In inverse Laplace, we usually start with an expression in \(s\) and convert it back to a function of \(t\).

2 Basic Inverse Standard Forms Core

\[ \mathcal{L}^{-1}\left\{\frac{1}{s}\right\}=1 \]

\[ \mathcal{L}^{-1}\left\{\frac{1}{s-a}\right\}=e^{at} \]

\[ \mathcal{L}^{-1}\left\{\frac{1}{s+a}\right\}=e^{-at} \]

3 Trigonometric Inverse Forms Plus sign

\[ \mathcal{L}^{-1}\left\{\frac{a}{s^{2}+a^{2}}\right\}=\sin at \]

\[ \mathcal{L}^{-1}\left\{\frac{s}{s^{2}+a^{2}}\right\}=\cos at \]

\[ \mathcal{L}^{-1}\left\{\frac{1}{s^{2}+a^{2}}\right\}=\frac{1}{a}\sin at \]

If the numerator is \(1\) instead of \(a\), the answer becomes \(\frac{1}{a}\sin at\).

4 Hyperbolic Inverse Forms Minus sign

\[ \mathcal{L}^{-1}\left\{\frac{a}{s^{2}-a^{2}}\right\}=\sinh at \]

\[ \mathcal{L}^{-1}\left\{\frac{s}{s^{2}-a^{2}}\right\}=\cosh at \]

\[ \mathcal{L}^{-1}\left\{\frac{1}{s^{2}-a^{2}}\right\}=\frac{1}{a}\sinh at \]

5 Power of \(s\) Form Useful

\[ \mathcal{L}^{-1}\left\{\frac{1}{s^{n}}\right\}=\frac{t^{n-1}}{(n-1)!} \]

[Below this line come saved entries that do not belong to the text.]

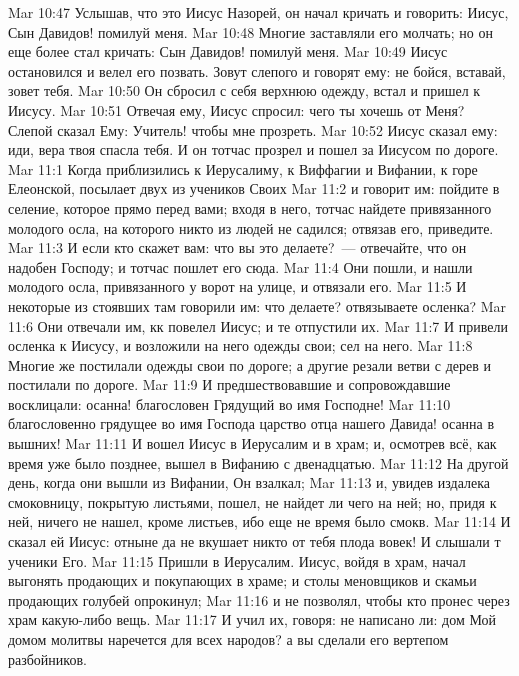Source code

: \vs Mar 10:47 Услышав, что это Иисус Назорей, он начал кричать и говорить: Иисус, Сын Давидов! помилуй меня.
\vs Mar 10:48 Многие заставляли его молчать; но он еще более стал кричать: Сын Давидов! помилуй меня.
\vs Mar 10:49 Иисус остановился и велел его позвать. Зовут слепого и говорят ему: не бойся, вставай, зовет тебя.
\vs Mar 10:50 Он сбросил с себя верхнюю одежду, встал и пришел к Иисусу.
\vs Mar 10:51 Отвечая ему, Иисус спросил: чего ты хочешь от Меня? Слепой сказал Ему: Учитель! чтобы мне прозреть.
\vs Mar 10:52 Иисус сказал ему: иди, вера твоя спасла тебя. И он тотчас прозрел и пошел за Иисусом по дороге.
\vs Mar 11:1 Когда приблизились к Иерусалиму, к Виффагии и Вифании, к горе Елеонской,  посылает двух из учеников Своих
\vs Mar 11:2 и говорит им: пойдите в селение, которое прямо перед вами; входя в него, тотчас найдете привязанного молодого осла, на которого никто из людей не садился; отвязав его, приведите.
\vs Mar 11:3 И если кто скажет вам: что вы это делаете?~--- отвечайте, что он надобен Господу; и тотчас пошлет его сюда.
\vs Mar 11:4 Они пошли, и нашли молодого осла, привязанного у ворот на улице, и отвязали его.
\vs Mar 11:5 И некоторые из стоявших там говорили им: что делаете?  отвязываете осленка?
\vs Mar 11:6 Они отвечали им, кк повелел Иисус; и те отпустили их.
\vs Mar 11:7 И привели осленка к Иисусу, и возложили на него одежды свои;  сел на него.
\vs Mar 11:8 Многие же постилали одежды свои по дороге; а другие резали ветви с дерев и постилали по дороге.
\vs Mar 11:9 И предшествовавшие и сопровождавшие восклицали: осанна! благословен Грядущий во имя Господне!
\vs Mar 11:10 благословенно грядущее во имя Господа царство отца нашего Давида! осанна в вышних!
\rsbpar\vs Mar 11:11 И вошел Иисус в Иерусалим и в храм; и, осмотрев всё, как время уже было позднее, вышел в Вифанию с двенадцатью.
\rsbpar\vs Mar 11:12 На другой день, когда они вышли из Вифании, Он взалкал;
\vs Mar 11:13 и, увидев издалека смоковницу, покрытую листьями, пошел, не найдет ли чего на ней; но, придя к ней, ничего не нашел, кроме листьев, ибо еще не время было  смокв.
\vs Mar 11:14 И сказал ей Иисус: отныне да не вкушает никто от тебя плода вовек! И слышали т ученики Его.
\vs Mar 11:15 Пришли в Иерусалим. Иисус, войдя в храм, начал выгонять продающих и покупающих в храме; и столы меновщиков и скамьи продающих голубей опрокинул;
\vs Mar 11:16 и не позволял, чтобы кто пронес через храм какую-либо вещь.
\vs Mar 11:17 И учил их, говоря: не написано ли: дом Мой домом молитвы наречется для всех народов? а вы сделали его вертепом разбойников.
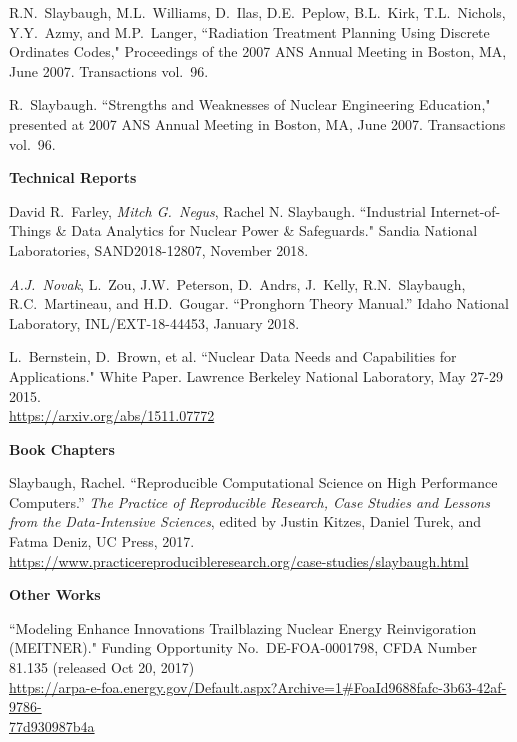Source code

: \begin{bibsection}
\item R.N.\ Slaybaugh, M.L.\ Williams, D.\ Ilas, D.E.\ Peplow, B.L.\ Kirk, T.L.\ Nichols, Y.Y.\ Azmy, and M.P.\ Langer, ``Radiation Treatment Planning Using Discrete Ordinates Codes," Proceedings of the 2007 ANS Annual Meeting in Boston, MA, June 2007. Transactions vol.\ 96.

\item R.\ Slaybaugh. ``Strengths and Weaknesses of Nuclear Engineering Education," presented at 2007 ANS Annual Meeting in Boston, MA, June 2007. Transactions vol.\ 96.

\item \textbf{Technical Reports}
\item David R.\ Farley, \textit{Mitch G.\ Negus}, Rachel N.
 Slaybaugh. ``Industrial Internet-of-Things \& Data Analytics for Nuclear Power \& Safeguards." Sandia National Laboratories, SAND2018-12807, November 2018.

\item	\textit{A.J.\ Novak}, L.\ Zou, J.W.\ Peterson, D.\ Andrs, J.\ Kelly, R.N.\ Slaybaugh, R.C.\ Martineau, and H.D.\ Gougar. “Pronghorn Theory Manual.” Idaho National Laboratory, INL/EXT-18-44453, January 2018.

\item L.\ Bernstein, D.\ Brown, et al. ``Nuclear Data Needs and Capabilities for Applications." White Paper. Lawrence Berkeley National Laboratory, May 27-29 2015. \\
\url{https://arxiv.org/abs/1511.07772}


\item \textbf{Book Chapters}
\item Slaybaugh, Rachel. ``Reproducible Computational Science on High Performance Computers.'' \textit{The Practice of Reproducible Research, Case Studies and Lessons from the Data-Intensive Sciences}, edited by Justin Kitzes, Daniel Turek, and Fatma Deniz, UC Press, 2017. \\ \url{https://www.practicereproducibleresearch.org/case-studies/slaybaugh.html}


\item \textbf{Other Works}
\item ``Modeling Enhance Innovations Trailblazing Nuclear Energy Reinvigoration (MEITNER)." Funding Opportunity No.\ DE-FOA-0001798, CFDA Number 81.135 (released Oct 20, 2017)\\
\url{https://arpa-e-foa.energy.gov/Default.aspx?Archive=1#FoaId9688fafc-3b63-42af-9786-}\\ \url{77d930987b4a}


\end{bibsection}
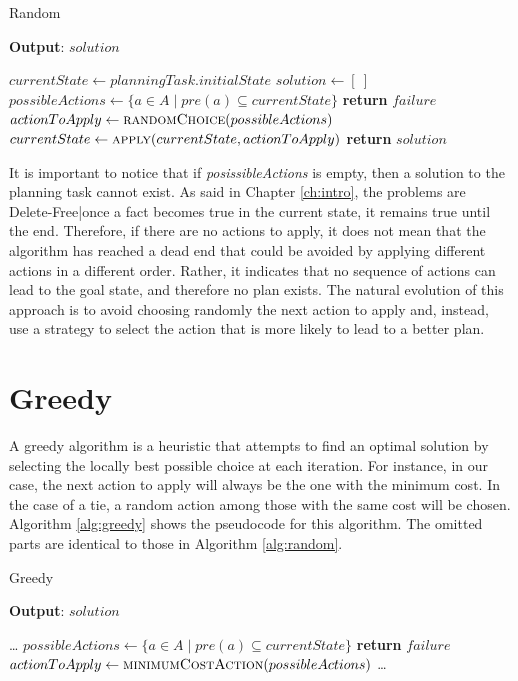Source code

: \begin{algorithm}
	\caption{Random}
	\label{alg:random}
	\hspace*{0.5em} \textbf{Output}: $solution$
	\begin{algorithmic}[1]
		\State $currentState \gets planningTask.initialState$
		\State $solution \gets [\ ]$ 
		\State $possibleActions \gets \{a \in A \mid pre(a) \subseteq currentState\}$
		\State \textbf{return} $failure$ 
		\EndIf
		\State $actionToApply \gets \Call{randomChoice}{possibleActions}$
		\State $currentState \gets \Call{apply}{currentState, actionToApply}$
		\State {}
		\EndWhile
		\State \textbf{return} $solution$
		\EndProcedure
	\end{algorithmic}
\end{algorithm}

It is important to notice that if \textit{posissibleActions} is empty, then
a solution to the planning task cannot exist. As said in Chapter \ref{ch:intro},
the problems are Delete-Free|once a fact becomes true in the current state, it remains
true until the end.
Therefore, if there are no actions to apply, it does not mean that the algorithm has reached
a dead end that could be avoided by applying different actions in a different order.
Rather, it indicates that no sequence of actions can lead to the goal state, and therefore no plan exists.
The natural evolution of this approach is to avoid choosing randomly the next action to apply and, instead, use
a strategy to select the action that is more likely to lead to a better plan.

\section{Greedy}
A greedy algorithm is a heuristic that attempts to find an optimal solution by selecting the locally
best possible choice at each iteration. For instance, in our case, the next action to apply will
always be the one with the minimum cost. In the case of a tie, a random action among those with the same cost
will be chosen.
Algorithm \ref{alg:greedy} shows the pseudocode for this algorithm. The omitted parts are identical to those in Algorithm \ref{alg:random}.

\begin{algorithm}
	\caption{Greedy}
	\label{alg:greedy}
	\hspace*{0.5em} \textbf{Output}: $solution$
	\begin{algorithmic}[1]
		\State \dots
		\State $possibleActions \gets \{a \in A \mid pre(a) \subseteq currentState\}$
		\State \textbf{return} $failure$
		\EndIf
		\State $actionToApply \gets \Call{minimumCostAction}{possibleActions}$
		\State \dots
		\EndProcedure
	\end{algorithmic}
\end{algorithm}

This form is useful when the denominator is a pure power of \(s\).

6 First Shifting Theorem Change in s

Forward form

\[ \text{If }\mathcal{L}\{f(t)\}=F(s),\text{ then }\mathcal{L}\{e^{at}f(t)\}=F(s-a) \]

Inverse form

\[ \mathcal{L}^{-1}\{F(s-a)\}=e^{at}\mathcal{L}^{-1}\{F(s)\} \]

\[ \mathcal{L}^{-1}\{F(s+a)\}=e^{-at}\mathcal{L}^{-1}\{F(s)\} \]

First shifting changes \(s\) inside \(F(s)\).

7 Second Shifting Theorem Unit step

Forward form

\[ \mathcal{L}\{f(t-a)u(t-a)\}=e^{-as}F(s) \]

Inverse form

\[ \mathcal{L}^{-1}\{e^{-as}F(s)\}=f(t-a)u(t-a) \]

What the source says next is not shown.